The look on the father’s face seemed completely oblivious of the gravity of the situation (as well as the one working against his daughter’s safety). It was as though he’d come home from the supermarket and had forgotten to put his bulk-size bag of dog food in the pantry before deciding the lawn needed a trim.
I spent the rest of the ride home trying to decipher what I’d seen. At first I assumed it was just a horribly misguided attempt at letting the kid ride along with Daddy while he mowed. Then I thought that, given the circumstances and the fact that he was operating a machine with the express intent of dismembering whatever is left underfoot, wouldn’t it have made more sense to take the less cavalier route and just let her sit on his lap? He could have even let her pretend to steer, in a John-Deere-Meets-Norman-Rockwell kind of moment–a series of paintings that would have started by showing the prologue, the daughter sweating and frustrated as she fails to move a push lawnmower comically larger than her own frame while her father watches with pipe in mouth, and ending with the daughter straddling the father’s knee on the riding mower, the larger set of hands on the steering wheel guiding the smaller.

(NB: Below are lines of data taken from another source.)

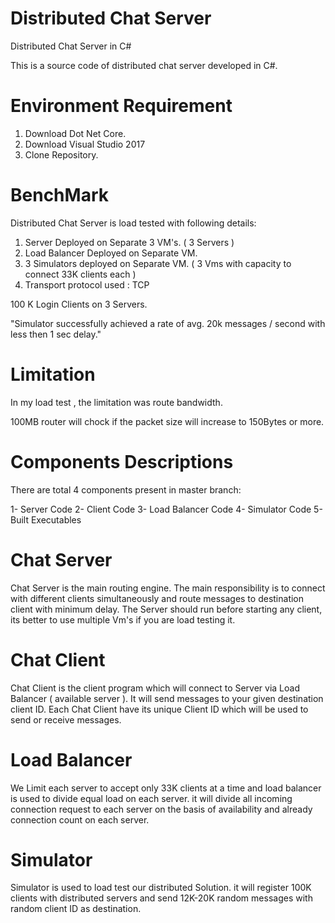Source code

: # Distributed Chat Server
Distributed Chat Server in C#

This is a source code of distributed chat server developed in C#.

# Environment Requirement

1. Download Dot Net Core.
2. Download Visual Studio 2017
3. Clone Repository.

# BenchMark

Distributed Chat Server is load tested with following details:

1. Server Deployed on Separate 3 VM's. ( 3 Servers )
2. Load Balancer Deployed on Separate VM.
3. 3 Simulators deployed on Separate VM. ( 3 Vms with capacity to connect 33K clients each )
4. Transport protocol used : TCP

100 K Login Clients  on 3 Servers.

 "Simulator successfully achieved a rate of avg. 20k messages / second with less then 1 sec delay." 

# Limitation

In my load test , the limitation was route bandwidth. 

100MB router will chock if the packet size will increase to 150Bytes or more.

# Components Descriptions

There are total 4 components present in master branch:

1- Server Code
2- Client Code
3- Load Balancer Code
4- Simulator Code
5- Built Executables



# Chat Server

Chat Server is the main routing engine. The main responsibility is to connect with different clients simultaneously and route messages to destination client with minimum delay.
The Server should run before starting any client, its better to use multiple Vm's if you are load testing it.

# Chat Client

Chat Client is the client program which will connect to Server via Load Balancer ( available server ). It will send messages to your given destination client ID. Each Chat Client have its unique Client ID which will be used to send or receive messages.

# Load Balancer

We Limit each server to accept only 33K clients at a time and load balancer is used to divide equal load on each server. it will divide all incoming connection request to each server on the basis of availability and already connection count on each server.

# Simulator

Simulator is used to load test our distributed Solution. it will register 100K clients with distributed servers and send 12K-20K random messages with random client ID as destination.


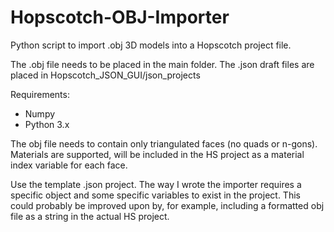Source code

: # Hopscotch-OBJ-Importer
Python script to import .obj 3D models into a Hopscotch project file.

The .obj file needs to be placed in the main folder. The .json draft files are placed in Hopscotch_JSON_GUI/json_projects

Requirements:
* Numpy
* Python 3.x

The obj file needs to contain only triangulated faces (no quads or n-gons). Materials are supported, will be included in the HS project as a material index variable for each face.

Use the template .json project. The way I wrote the importer requires a specific object and some specific variables to exist in the project.
This could probably be improved upon by, for example, including a formatted obj file as a string in the actual HS project. 
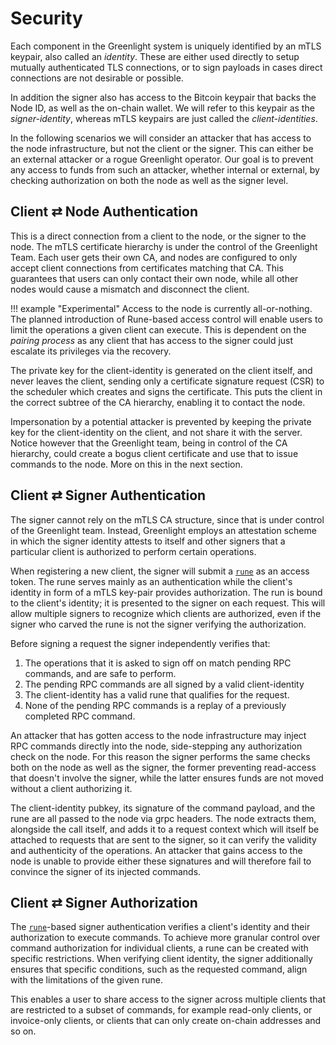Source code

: # Security

Each component in the Greenlight system is uniquely identified by an
mTLS keypair, also called an _identity_. These are either used
directly to setup mutually authenticated TLS connections, or to sign
payloads in cases direct connections are not desirable or possible.

In addition the signer also has access to the Bitcoin keypair that
backs the Node ID, as well as the on-chain wallet. We will refer to
this keypair as the _signer-identity_, whereas mTLS keypairs are just
called the _client-identities_.

In the following scenarios we will consider an attacker that has
access to the node infrastructure, but not the client or the
signer. This can either be an external attacker or a rogue Greenlight
operator. Our goal is to prevent any access to funds from such an
attacker, whether internal or external, by checking authorization on
both the node as well as the signer level.


## Client &rlarr; Node Authentication

This is a direct connection from a client to the node, or the signer
to the node. The mTLS certificate hierarchy is under the control of
the Greenlight Team. Each user gets their own CA, and nodes are
configured to only accept client connections from certificates
matching that CA. This guarantees that users can only contact their
own node, while all other nodes would cause a mismatch and disconnect
the client.

!!! example "Experimental"
	Access to the node is currently all-or-nothing. The planned
	introduction of Rune-based access control will enable users
	to limit the operations a given client can execute. This is
	dependent on the _pairing process_ as any client that has
	access to the signer could just escalate its privileges via
	the recovery.

The private key for the client-identity is generated on the client
itself, and never leaves the client, sending only a certificate
signature request (CSR) to the scheduler which creates and signs the
certificate. This puts the client in the correct subtree of the CA
hierarchy, enabling it to contact the node.

Impersonation by a potential attacker is prevented by keeping the
private key for the client-identity on the client, and not share it
with the server. Notice however that the Greenlight team, being in
control of the CA hierarchy, could create a bogus client certificate
and use that to issue commands to the node. More on this in the next
section.

## Client &rlarr; Signer Authentication

The signer cannot rely on the mTLS CA structure, since that is under
control of the Greenlight team. Instead, Greenlight employs an 
attestation scheme in which the signer identity attests to itself and 
other signers that a particular client is authorized to perform 
certain operations.

When registering a new client, the signer will submit a [`rune`][rune]
as an access token. The rune serves mainly as an authentication while the 
client's identity in form of a mTLS key-pair provides authorization. 
The run is bound to the client's identity; it is presented to the signer 
on each request. This will allow multiple signers to recognize which 
clients are authorized, even if the signer who carved the rune is not the 
signer verifying the authorization.

Before signing a request the signer independently verifies that:

 1. The operations that it is asked to sign off on match pending RPC
    commands, and are safe to perform.
 2. The pending RPC commands are all signed by a valid client-identity
 3. The client-identity has a valid rune that qualifies for the request.
 4. None of the pending RPC commands is a replay of a previously
    completed RPC command.

An attacker that has gotten access to the node infrastructure may
inject RPC commands directly into the node, side-stepping any
authorization check on the node. For this reason the signer performs
the same checks both on the node as well as the signer, the former
preventing read-access that doesn't involve the signer, while the
latter ensures funds are not moved without a client authorizing it.

The client-identity pubkey, its signature of the command payload, and
the rune are all passed to the node via grpc headers. The node 
extracts them, alongside the call itself, and adds it to a request 
context which will itself be attached to requests that are sent to the
signer, so it can verify the validity and authenticity of the 
operations. An attacker that gains access to the node is unable to 
provide either these signatures and will therefore fail to convince
the signer of its injected commands.

## Client &rlarr; Signer Authorization

The [`rune`][rune]-based signer authentication verifies a client's 
identity and their authorization to execute commands. To achieve more 
granular control over command authorization for individual clients, a 
rune can be created with specific restrictions. When verifying client 
identity, the signer additionally ensures that specific conditions, 
such as the requested command, align with the limitations of the given
rune.

This enables a user to share access to the signer across multiple 
clients that are restricted to a subset of commands, for example 
read-only clients, or invoice-only clients, or clients that can only
create on-chain addresses and so on.

<!-- FIXME: Should I point to the library that we use here (which is futhark, that has a link to rusty's library)? Maybe we should give runes a Wikipedia article ^^ -->
[rune]: https://github.com/nepet/runeauth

Now that I was armed with the certainty that what I’d seen was not, in fact, wholesome Americana, I came to the only realization I could: clearly this was some sort of punishment. The look on the kid’s face was of extreme unenthusiasm; had I not seen small movements and shifts of weight, I would have chalked the whole thing up to a strange man mowing his yard with a child-size dummy at his side. Instead, this seemed to me a discipline with waning effects and a father running out of ideas. Sure, when she was a little younger and had misbehaved–perhaps refused her vegetables, or failed to clean her room–her father might have been able to threaten her. “If you don’t finish your homework right now Daddy is gonna get the MOWER!” She’d have grappled at her father’s pant legs, crying and pleading. This repeated until one day, in the throes of a particularly strong tantrum, she actually tested his will. He forced her to dangle off the side of the mower while she thrashed and squirmed, kicked and screamed. After a few hours, when the tears had dried and her swollen eyes had returned to normal size, she realized hey, it wasn’t so bad. Now, as time has gone by, the mower has become increasingly ineffectual and, even though she promises to never disobey again, she knows that sooner or later she’ll be too big to dangle.
I feel bad for anyone who saw the title of this post and thought it was about the movie, The Lawnmower Man. Really, it’s about a man so inadequate that as he cuts the grass, he wonders which is dangling more precariously: his skills as a father or his daughter, off the side of his riding mower?